Huge pay hikes were awarded to around 90 top civil servants just three months before a report raised serious concerns about performance in the public sector. Details of the increases, reported here for the first time, show that the highest paid civil servants now earn between $178,000 and $186,000.

The across-the-board salary hikes appear to fly in the face of Government's own much-touted Sustainable Development Strategy, which proposes performance-related pay - although the increases have been in the works for three years.

One well-placed senior civil servant, who did not want to be identified, said the pay increases should have been linked to performance.

"How can you reward people for non-performance?" the civil servant asked. Instead, everyone from hard workers to non-performers has ended up with fatter pay cheques.

Salary bill up by $1m

Assistant Cabinet Secretary Judith Hall-Bean, releasing details of the salary hikes following questions from the Bermuda Sun, said the pay rises, which took effect in April, were awarded to heads of departments, puisne judges and other professional posts, and the posts of assistant cabinet secretary, permanent secretary and secretary to Cabinet.

It means on average a $20,000 a year increase for the highest paid civil servants, the Cabinet Secretary and the Financial Secretary, who now earn just over $178,000. The posts of Puisne Judge and Auditor-General come with a salary of just over $163,000 - up from $143,000, while the Chief Justice is the top wage earner overall, with an $186,000 salary.

Mrs.
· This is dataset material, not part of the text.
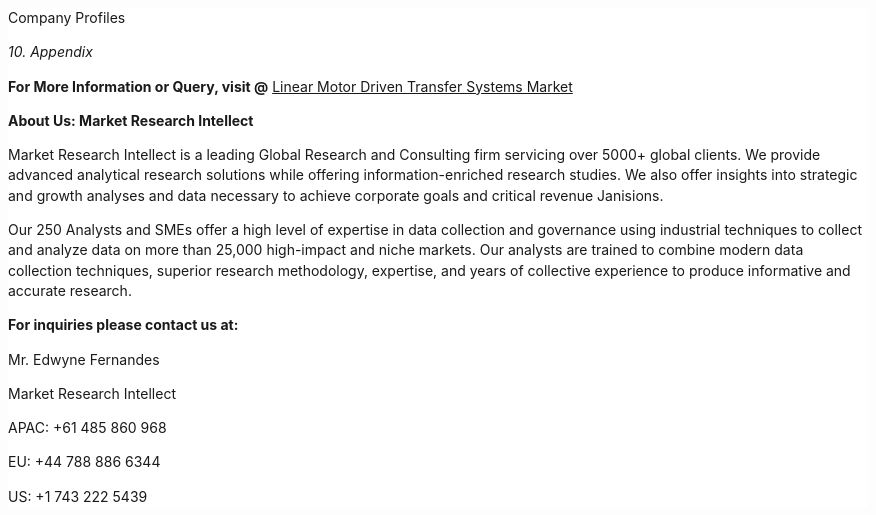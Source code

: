 Company Profiles</span></em></p><p><em><span class="font-[700]">10. Appendix</span></em></p><p><span class="font-[700]"><strong>For More Information or Query, visit&nbsp;@</strong>&nbsp;</span><span class="font-[700]"><a href="https://www.marketresearchintellect.com/product/global-linear-motor-driven-transfer-systems-market-size-and-forecast/?utm_source=Linkedin&utm_medium=832" target="_blank" data-tracking-control-name="article-ssr-frontend-pulse_little-text-block" data-tracking-will-navigate="" data-test-link="">Linear Motor Driven Transfer Systems Market</a></span></p><p><strong><span class="font-[700]">About Us: Market Research Intellect</span></strong></p><p><span class="">Market Research Intellect is a leading Global Research and Consulting firm servicing over 5000+ global clients. We provide advanced analytical research solutions while offering information-enriched research studies.&nbsp;</span>We also offer insights into strategic and growth analyses and data necessary to achieve corporate goals and critical revenue Janisions.</p><p><span class="">Our 250 Analysts and SMEs offer a high level of expertise in data collection and governance using industrial techniques to collect and analyze data on more than 25,000 high-impact and niche markets. Our analysts are trained to combine modern data collection techniques, superior research methodology, expertise, and years of collective experience to produce informative and accurate research.</span></p><p><strong>For inquiries please contact us at:</strong></p><p>Mr. Edwyne Fernandes</p><p>Market Research Intellect</p><p>APAC: +61 485 860 968</p><p>EU: +44 788 886 6344</p><p>US: +1 743 222 5439</p>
Hall-Bean said as the result of the increase the total salary bill for the 90 posts has risen from $11.9 million to about $12.8 million.

She explained it has been several decades since civil servants' salaries had been reviewed. One reason for the review, which has been in the works for several years, was to make pay levels comparable with those in the private sector. She said the civil service had been experiencing difficulty in retaining and recruiting people for the top posts.

The draft Sustainable Development Strategy, which was prepared by civil servants, says performance levels in the civil service are not what they should be. It said "2004/5 performance appraisals showed that all civil servants who received a mark were rated as 'satisfactory' or better. This would not appear to be a true reflection of current performance."

It said pay and promotion should be based on "performance against agreed objectives and standards, set out in Forward Job Plans".

The strategy also said timely returns of forward job plans were low - in 2004 and 2005, the return rate for performance appraisals and job plans was just 62 per cent.

"The example must be set at the highest levels of the civil servants before being rolled out to lower levels. Poor performance should result in further training and development, with continued weaknesses being followed by demotion or dismissal."

It went on to say if this is not a priority, "it will be difficult to deliver many Government commitments on time and on budget, difficult to reward and encourage good performers while removing weak ones and difficult to recruit quality staff if they feel good work will not be properly recognized."

Mrs. Hall-Bean told us "a number of policies and procedures have been implemented to ensure a high level of performances and accountability for senior staff."

Meanwhile Peter Everson, president of the Chamber of Commerce, said he raised the pay rise issue in a meeting with Premier Alex Scott in April.

He said the Chamber had no view on whether the increases were justified. "The point I made is the Chamber of Commerce will expect in the future that civil servants and politicians will shoulder responsibility for delivering a level of service in governing the country the people have a right to expect."